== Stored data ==
+---+
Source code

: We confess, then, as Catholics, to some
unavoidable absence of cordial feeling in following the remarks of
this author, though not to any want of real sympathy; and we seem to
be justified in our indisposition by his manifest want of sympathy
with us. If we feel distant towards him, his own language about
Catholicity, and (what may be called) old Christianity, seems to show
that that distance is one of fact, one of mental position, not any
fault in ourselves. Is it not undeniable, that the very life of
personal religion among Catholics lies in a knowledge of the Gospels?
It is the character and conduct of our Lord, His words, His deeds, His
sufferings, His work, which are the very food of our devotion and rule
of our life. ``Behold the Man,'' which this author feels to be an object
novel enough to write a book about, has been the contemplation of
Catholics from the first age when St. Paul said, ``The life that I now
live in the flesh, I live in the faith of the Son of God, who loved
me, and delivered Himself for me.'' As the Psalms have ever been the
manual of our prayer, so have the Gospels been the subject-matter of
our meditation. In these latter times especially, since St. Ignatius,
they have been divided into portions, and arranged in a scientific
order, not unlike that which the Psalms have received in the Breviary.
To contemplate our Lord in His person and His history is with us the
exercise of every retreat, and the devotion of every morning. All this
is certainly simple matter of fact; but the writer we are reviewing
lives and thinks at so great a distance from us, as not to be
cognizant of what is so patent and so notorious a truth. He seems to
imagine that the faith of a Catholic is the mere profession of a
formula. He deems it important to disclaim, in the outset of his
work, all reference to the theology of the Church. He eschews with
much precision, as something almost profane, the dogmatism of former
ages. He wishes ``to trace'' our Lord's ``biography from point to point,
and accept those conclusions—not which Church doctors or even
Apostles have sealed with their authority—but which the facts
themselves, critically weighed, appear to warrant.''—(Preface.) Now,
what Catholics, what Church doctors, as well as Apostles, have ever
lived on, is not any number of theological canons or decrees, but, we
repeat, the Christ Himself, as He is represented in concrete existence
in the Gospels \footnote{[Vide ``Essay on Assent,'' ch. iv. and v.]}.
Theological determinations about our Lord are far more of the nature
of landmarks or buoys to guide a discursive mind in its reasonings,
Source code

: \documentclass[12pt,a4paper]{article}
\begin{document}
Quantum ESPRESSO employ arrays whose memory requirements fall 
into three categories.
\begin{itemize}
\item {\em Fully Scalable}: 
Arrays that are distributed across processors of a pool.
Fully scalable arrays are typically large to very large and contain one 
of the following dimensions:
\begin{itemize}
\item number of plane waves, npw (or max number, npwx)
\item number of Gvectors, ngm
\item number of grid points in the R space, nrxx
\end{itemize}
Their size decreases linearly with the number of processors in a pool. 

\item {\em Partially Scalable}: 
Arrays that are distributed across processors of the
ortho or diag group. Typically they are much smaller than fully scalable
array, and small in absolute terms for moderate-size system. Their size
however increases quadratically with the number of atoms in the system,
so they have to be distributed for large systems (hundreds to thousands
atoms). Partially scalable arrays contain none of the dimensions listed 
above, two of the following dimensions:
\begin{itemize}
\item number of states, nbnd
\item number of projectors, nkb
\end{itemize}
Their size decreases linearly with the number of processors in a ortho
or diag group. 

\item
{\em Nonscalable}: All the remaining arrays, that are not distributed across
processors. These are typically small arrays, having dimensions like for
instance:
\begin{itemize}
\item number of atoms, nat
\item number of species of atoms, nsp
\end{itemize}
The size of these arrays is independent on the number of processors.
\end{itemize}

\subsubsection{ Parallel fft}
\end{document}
+---+
== Description of the task ==
The lines to copy are those in the records above containing the word "linearly".

== Answer section ==
Their size decreases linearly with the number of processors in a pool. 
Their size decreases linearly with the number of processors in a ortho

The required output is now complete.